No sistema bancário, Solimeo diz que a pandemia acelerou a procura pelos serviços digitais, beneficiando as fintechs, empresas simples de crédito e instituições financeiras antenadas com a transformação digital. Neste sentido, projetos como PIX, sistema de pagamentos instantâneos, ganham relevância. “Vamos gastar dois anos para recuperar nossa economia. Estamos na transição entre um futuro que não chegou e um passado que não acabou”.
Impactos sociais, econômicos, culturais e políticos da pandemia
A pandemia de Covid-19 vem produzindo repercussões não apenas de ordem biomédica e epidemiológica em escala global, mas também repercussões e impactos sociais, econômicos, políticos, culturais e históricos sem precedentes na história recente das epidemias, segundo estudo da Fiocruz.

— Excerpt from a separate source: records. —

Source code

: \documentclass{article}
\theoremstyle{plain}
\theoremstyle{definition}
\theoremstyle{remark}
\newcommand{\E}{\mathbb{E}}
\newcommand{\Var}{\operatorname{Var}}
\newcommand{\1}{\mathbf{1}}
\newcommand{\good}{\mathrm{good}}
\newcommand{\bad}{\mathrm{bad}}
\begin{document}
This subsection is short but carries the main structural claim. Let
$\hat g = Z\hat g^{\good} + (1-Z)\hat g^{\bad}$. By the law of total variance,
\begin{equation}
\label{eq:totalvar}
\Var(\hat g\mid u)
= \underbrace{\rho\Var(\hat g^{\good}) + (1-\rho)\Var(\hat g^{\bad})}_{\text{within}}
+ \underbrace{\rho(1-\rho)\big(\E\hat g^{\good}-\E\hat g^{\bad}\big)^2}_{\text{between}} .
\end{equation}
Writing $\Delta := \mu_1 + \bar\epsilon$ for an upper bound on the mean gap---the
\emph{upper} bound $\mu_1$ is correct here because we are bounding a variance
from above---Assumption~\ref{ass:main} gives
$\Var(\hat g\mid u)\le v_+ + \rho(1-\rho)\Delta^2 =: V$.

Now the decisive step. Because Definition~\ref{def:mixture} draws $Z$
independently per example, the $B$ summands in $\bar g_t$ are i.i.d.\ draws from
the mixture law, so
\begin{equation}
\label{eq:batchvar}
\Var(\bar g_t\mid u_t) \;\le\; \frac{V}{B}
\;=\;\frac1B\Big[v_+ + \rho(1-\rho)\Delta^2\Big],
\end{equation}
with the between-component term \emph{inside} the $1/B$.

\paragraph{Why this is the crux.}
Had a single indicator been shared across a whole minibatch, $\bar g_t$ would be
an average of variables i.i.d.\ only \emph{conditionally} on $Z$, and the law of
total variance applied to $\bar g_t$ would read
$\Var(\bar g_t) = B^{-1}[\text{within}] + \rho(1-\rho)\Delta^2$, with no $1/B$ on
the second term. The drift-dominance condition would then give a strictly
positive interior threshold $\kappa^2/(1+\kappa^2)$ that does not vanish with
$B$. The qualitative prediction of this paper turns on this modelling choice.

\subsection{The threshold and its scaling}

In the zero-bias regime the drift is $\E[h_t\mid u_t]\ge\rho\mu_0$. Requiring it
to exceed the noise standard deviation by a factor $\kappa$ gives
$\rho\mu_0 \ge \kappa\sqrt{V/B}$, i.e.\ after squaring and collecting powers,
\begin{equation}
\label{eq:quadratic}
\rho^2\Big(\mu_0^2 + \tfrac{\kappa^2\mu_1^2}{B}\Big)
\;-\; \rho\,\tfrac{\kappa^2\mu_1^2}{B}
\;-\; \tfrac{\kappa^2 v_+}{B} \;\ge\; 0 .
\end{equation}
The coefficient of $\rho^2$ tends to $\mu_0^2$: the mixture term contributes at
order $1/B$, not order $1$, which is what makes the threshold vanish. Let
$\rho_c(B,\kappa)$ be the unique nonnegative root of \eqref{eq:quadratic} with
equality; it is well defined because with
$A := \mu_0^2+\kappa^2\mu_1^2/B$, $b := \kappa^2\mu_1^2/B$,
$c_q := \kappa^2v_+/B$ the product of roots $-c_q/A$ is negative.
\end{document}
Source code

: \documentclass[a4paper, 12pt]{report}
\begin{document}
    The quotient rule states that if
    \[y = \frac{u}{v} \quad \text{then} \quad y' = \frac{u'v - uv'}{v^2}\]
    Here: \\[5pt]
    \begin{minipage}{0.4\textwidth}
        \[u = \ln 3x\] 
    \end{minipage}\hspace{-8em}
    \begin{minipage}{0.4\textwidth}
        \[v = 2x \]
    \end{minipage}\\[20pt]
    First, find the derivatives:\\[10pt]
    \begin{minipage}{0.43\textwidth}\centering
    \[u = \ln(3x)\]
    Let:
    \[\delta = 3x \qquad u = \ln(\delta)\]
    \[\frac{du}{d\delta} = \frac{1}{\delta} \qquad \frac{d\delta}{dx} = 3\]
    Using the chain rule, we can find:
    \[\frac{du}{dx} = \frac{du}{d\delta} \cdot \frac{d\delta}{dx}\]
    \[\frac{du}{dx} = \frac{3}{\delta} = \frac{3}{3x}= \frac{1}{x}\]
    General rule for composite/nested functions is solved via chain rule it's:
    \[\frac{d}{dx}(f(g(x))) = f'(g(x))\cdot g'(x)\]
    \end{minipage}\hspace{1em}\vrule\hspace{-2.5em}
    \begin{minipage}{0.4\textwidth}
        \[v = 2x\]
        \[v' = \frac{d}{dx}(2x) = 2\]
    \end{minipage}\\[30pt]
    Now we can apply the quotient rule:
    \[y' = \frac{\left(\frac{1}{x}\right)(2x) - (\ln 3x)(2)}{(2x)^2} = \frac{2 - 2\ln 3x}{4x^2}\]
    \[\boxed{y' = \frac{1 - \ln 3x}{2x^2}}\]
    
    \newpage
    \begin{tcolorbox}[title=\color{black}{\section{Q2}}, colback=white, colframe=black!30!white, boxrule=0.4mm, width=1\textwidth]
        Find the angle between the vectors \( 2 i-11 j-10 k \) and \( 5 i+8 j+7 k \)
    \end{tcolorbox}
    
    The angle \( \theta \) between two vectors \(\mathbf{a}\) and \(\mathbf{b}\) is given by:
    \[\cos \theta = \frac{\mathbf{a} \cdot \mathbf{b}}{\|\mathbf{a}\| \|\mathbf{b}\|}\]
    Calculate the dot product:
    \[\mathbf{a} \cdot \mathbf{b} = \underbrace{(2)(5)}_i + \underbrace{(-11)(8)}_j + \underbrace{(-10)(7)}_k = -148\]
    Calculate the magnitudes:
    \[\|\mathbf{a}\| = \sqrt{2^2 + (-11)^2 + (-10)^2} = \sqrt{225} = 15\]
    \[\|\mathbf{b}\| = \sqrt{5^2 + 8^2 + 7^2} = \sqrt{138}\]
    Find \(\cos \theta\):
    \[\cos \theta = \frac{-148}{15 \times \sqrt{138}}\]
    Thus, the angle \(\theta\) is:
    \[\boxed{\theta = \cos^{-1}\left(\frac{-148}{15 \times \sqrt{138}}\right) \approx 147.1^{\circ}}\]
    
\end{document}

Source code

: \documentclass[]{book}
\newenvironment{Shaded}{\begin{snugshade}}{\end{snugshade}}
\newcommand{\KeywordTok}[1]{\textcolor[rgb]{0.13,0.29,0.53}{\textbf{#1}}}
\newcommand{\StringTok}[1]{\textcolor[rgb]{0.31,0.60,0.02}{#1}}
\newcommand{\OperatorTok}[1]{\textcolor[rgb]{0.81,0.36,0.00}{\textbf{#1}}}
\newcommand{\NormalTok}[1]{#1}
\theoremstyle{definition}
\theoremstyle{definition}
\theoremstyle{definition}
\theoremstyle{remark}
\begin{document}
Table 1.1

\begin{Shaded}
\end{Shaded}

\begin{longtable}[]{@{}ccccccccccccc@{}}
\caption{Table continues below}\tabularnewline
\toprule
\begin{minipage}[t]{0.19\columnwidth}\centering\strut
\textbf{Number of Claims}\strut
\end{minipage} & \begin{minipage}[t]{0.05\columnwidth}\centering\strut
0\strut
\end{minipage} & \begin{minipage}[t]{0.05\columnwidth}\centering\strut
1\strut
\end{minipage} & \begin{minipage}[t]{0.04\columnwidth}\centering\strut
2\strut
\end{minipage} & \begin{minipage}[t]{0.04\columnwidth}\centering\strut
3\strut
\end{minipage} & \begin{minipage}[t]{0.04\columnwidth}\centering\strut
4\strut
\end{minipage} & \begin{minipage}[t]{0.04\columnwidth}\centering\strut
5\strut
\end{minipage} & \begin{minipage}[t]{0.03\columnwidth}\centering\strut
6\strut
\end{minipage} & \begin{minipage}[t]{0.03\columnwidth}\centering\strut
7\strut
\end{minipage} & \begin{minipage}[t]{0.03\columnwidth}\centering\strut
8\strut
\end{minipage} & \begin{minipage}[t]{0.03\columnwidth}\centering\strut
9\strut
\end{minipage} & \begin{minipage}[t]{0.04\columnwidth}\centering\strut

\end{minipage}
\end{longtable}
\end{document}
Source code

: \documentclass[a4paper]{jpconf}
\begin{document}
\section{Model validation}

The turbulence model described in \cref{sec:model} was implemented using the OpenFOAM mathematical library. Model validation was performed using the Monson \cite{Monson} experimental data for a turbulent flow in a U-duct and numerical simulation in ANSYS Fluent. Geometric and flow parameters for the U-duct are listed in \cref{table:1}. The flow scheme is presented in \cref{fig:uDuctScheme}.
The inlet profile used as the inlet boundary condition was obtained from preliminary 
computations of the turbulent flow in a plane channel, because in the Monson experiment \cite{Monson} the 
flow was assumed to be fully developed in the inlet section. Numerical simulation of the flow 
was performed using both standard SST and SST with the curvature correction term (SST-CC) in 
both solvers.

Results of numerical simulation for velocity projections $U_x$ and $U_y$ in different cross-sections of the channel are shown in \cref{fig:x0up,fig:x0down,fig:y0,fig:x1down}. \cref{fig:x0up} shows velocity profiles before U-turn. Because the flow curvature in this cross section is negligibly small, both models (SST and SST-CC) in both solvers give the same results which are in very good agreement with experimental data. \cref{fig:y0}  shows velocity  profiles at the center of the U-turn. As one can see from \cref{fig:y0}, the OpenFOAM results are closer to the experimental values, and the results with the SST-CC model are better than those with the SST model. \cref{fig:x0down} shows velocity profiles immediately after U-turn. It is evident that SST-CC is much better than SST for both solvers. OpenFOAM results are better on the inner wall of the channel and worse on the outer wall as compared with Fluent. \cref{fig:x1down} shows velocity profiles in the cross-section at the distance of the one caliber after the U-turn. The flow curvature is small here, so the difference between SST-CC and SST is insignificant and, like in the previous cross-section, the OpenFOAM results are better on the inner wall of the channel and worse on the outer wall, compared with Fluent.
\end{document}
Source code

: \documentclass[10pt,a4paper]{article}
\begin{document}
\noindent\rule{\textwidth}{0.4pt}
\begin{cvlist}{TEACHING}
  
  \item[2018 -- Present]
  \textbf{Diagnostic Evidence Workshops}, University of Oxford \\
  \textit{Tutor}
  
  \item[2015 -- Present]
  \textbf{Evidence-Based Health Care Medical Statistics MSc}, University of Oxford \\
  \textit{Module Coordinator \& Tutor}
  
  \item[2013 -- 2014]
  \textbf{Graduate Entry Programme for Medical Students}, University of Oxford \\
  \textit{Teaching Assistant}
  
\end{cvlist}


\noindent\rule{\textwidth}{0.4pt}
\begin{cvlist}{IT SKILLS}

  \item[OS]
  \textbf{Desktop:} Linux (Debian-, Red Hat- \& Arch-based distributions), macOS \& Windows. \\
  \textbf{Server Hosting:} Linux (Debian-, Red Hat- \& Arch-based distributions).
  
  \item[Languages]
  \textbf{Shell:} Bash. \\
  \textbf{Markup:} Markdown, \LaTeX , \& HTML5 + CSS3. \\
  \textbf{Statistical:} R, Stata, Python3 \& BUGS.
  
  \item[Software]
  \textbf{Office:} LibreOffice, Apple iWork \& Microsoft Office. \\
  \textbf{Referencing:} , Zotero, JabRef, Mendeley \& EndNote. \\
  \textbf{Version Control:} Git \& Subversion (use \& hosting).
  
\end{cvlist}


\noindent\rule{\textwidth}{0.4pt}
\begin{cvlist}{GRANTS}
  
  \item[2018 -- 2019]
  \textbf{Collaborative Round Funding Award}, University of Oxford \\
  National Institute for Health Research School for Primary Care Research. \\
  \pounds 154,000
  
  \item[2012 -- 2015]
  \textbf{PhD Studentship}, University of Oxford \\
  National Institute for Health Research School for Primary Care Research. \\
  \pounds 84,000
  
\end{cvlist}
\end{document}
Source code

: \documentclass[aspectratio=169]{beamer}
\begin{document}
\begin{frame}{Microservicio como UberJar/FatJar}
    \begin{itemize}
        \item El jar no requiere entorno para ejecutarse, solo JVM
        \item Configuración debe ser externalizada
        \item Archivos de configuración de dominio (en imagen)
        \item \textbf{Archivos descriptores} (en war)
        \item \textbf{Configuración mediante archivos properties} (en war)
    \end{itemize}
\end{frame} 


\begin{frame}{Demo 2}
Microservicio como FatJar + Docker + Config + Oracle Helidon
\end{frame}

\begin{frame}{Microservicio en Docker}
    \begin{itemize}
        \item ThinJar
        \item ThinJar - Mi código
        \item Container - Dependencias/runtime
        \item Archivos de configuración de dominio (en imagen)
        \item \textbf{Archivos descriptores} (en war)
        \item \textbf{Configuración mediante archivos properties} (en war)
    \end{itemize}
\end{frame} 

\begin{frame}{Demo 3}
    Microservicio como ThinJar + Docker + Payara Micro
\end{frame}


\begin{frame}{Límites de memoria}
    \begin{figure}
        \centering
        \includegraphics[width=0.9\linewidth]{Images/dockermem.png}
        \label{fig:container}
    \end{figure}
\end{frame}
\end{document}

A estimativa de infectados e mortos concorre diretamente com o impacto sobre os sistemas de saúde, com a exposição de populações e grupos vulneráveis, a sustentação econômica do sistema financeiro e da população, a saúde mental das pessoas em tempos de confinamento e temor pelo risco de adoecimento e morte, acesso a bens essenciais como alimentação, medicamentos, transporte, entre outros.
Além disso, a necessidade de ações para contenção da mobilidade social como isolamento e quarentena, bem como a velocidade e urgência de testagem de medicamentos e vacinas evidenciam implicações éticas e de direitos humanos que merecem análise crítica e prudência.
Partindo-se da perspectiva teórica de que as enfermidades são fenômenos a um só tempo biológicos e sociais, construídos historicamente mediante complexos processos de negociação, disputas e produção de consensos, objetivo das atividades deste eixo envolve compreender e responder parcialmente aos desafios colocados pela pandemia, organizando uma rede de pesquisadores do campo das ciências sociais e humanidades visando a investigação, resposta e capacitação como estratégias para o enfrentamento do Covid-19 no Brasil.
Este eixo do Observatório Covid-19 possui três subeixos, que abordam temas centrais para o entendimento dos impactos sociais, econômicos, culturais e políticos da pandemia: Covid nas favelas, Saúde indígena e Ética e bioética.